** WORK REQUEST **
In the records below, which lines include "você"? Copy them.

(Source texts of formatted documents)

----

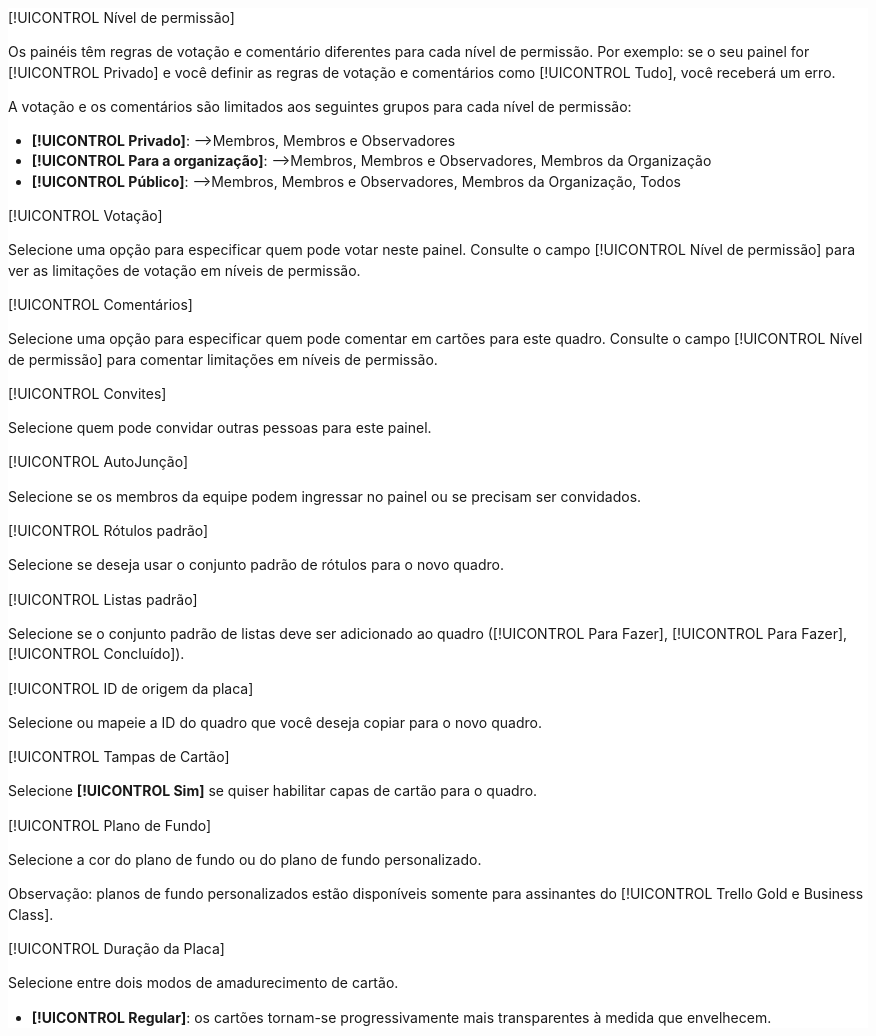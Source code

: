    <td role="rowheader"> <p>[!UICONTROL Nível de permissão]</p> </td> 
   <td> <p>Os painéis têm regras de votação e comentário diferentes para cada nível de permissão. Por exemplo: se o seu painel for [!UICONTROL Privado] e você definir as regras de votação e comentários como [!UICONTROL Tudo], você receberá um erro. </p> <p>A votação e os comentários são limitados aos seguintes grupos para cada nível de permissão:</p> 
    <ul> 
     <li><strong>[!UICONTROL Privado]</strong>: 
      —&gt;Membros, Membros e Observadores</li> 
     <li><strong>[!UICONTROL Para a organização]</strong>: 
      —&gt;Membros, Membros e Observadores, Membros da Organização</li> 
     <li><strong>[!UICONTROL Público]</strong>: 
      —&gt;Membros, Membros e Observadores, Membros da Organização, Todos</li> 
    </ul> </td> 
  </tr> 
  <tr> 
   <td role="rowheader"> <p>[!UICONTROL Votação]</p> </td> 
   <td> <p>Selecione uma opção para especificar quem pode votar neste painel. Consulte o campo [!UICONTROL Nível de permissão] para ver as limitações de votação em níveis de permissão.</p> </td> 
  </tr> 
  <tr> 
   <td role="rowheader"> <p>[!UICONTROL Comentários]</p> </td> 
   <td> <p>Selecione uma opção para especificar quem pode comentar em cartões para este quadro. Consulte o campo [!UICONTROL Nível de permissão] para comentar limitações em níveis de permissão.</p> </td> 
  </tr> 
  <tr> 
   <td role="rowheader"> <p>[!UICONTROL Convites]</p> </td> 
   <td> <p>Selecione quem pode convidar outras pessoas para este painel.</p> </td> 
  </tr> 
  <tr> 
   <td role="rowheader"> <p>[!UICONTROL AutoJunção]</p> </td> 
   <td> <p>Selecione se os membros da equipe podem ingressar no painel ou se precisam ser convidados.</p> </td> 
  </tr> 
  <tr> 
   <td role="rowheader"> <p>[!UICONTROL Rótulos padrão]</p> </td> 
   <td> <p>Selecione se deseja usar o conjunto padrão de rótulos para o novo quadro.</p> </td> 
  </tr> 
  <tr> 
   <td role="rowheader"> <p>[!UICONTROL Listas padrão]</p> </td> 
   <td> <p>Selecione se o conjunto padrão de listas deve ser adicionado ao quadro ([!UICONTROL Para Fazer], [!UICONTROL Para Fazer], [!UICONTROL Concluído]).</p> </td> 
  </tr> 
  <tr> 
   <td role="rowheader"> <p>[!UICONTROL ID de origem da placa]</p> </td> 
   <td> <p>Selecione ou mapeie a ID do quadro que você deseja copiar para o novo quadro.</p> </td> 
  </tr> 
  <tr> 
   <td role="rowheader"> <p>[!UICONTROL Tampas de Cartão]</p> </td> 
   <td> <p>Selecione <strong>[!UICONTROL Sim]</strong> se quiser habilitar capas de cartão para o quadro.</p> </td> 
  </tr> 
  <tr> 
   <td role="rowheader"> <p>[!UICONTROL Plano de Fundo]</p> </td> 
   <td> <p>Selecione a cor do plano de fundo ou do plano de fundo personalizado.</p> <p>Observação: planos de fundo personalizados estão disponíveis somente para assinantes do [!UICONTROL Trello Gold e Business Class].</p> </td> 
  </tr> 
  <tr> 
   <td role="rowheader"> <p>[!UICONTROL Duração da Placa]</p> </td> 
   <td> <p>Selecione entre dois modos de amadurecimento de cartão. </p> 
    <ul> 
     <li><strong>[!UICONTROL Regular]</strong>: os cartões tornam-se progressivamente mais transparentes à medida que envelhecem. </li>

----

** REPLY **
   <td> <p>Os painéis têm regras de votação e comentário diferentes para cada nível de permissão. Por exemplo: se o seu painel for [!UICONTROL Privado] e você definir as regras de votação e comentários como [!UICONTROL Tudo], você receberá um erro. </p> <p>A votação e os comentários são limitados aos seguintes grupos para cada nível de permissão:</p> 
   <td> <p>Selecione ou mapeie a ID do quadro que você deseja copiar para o novo quadro.</p> </td> 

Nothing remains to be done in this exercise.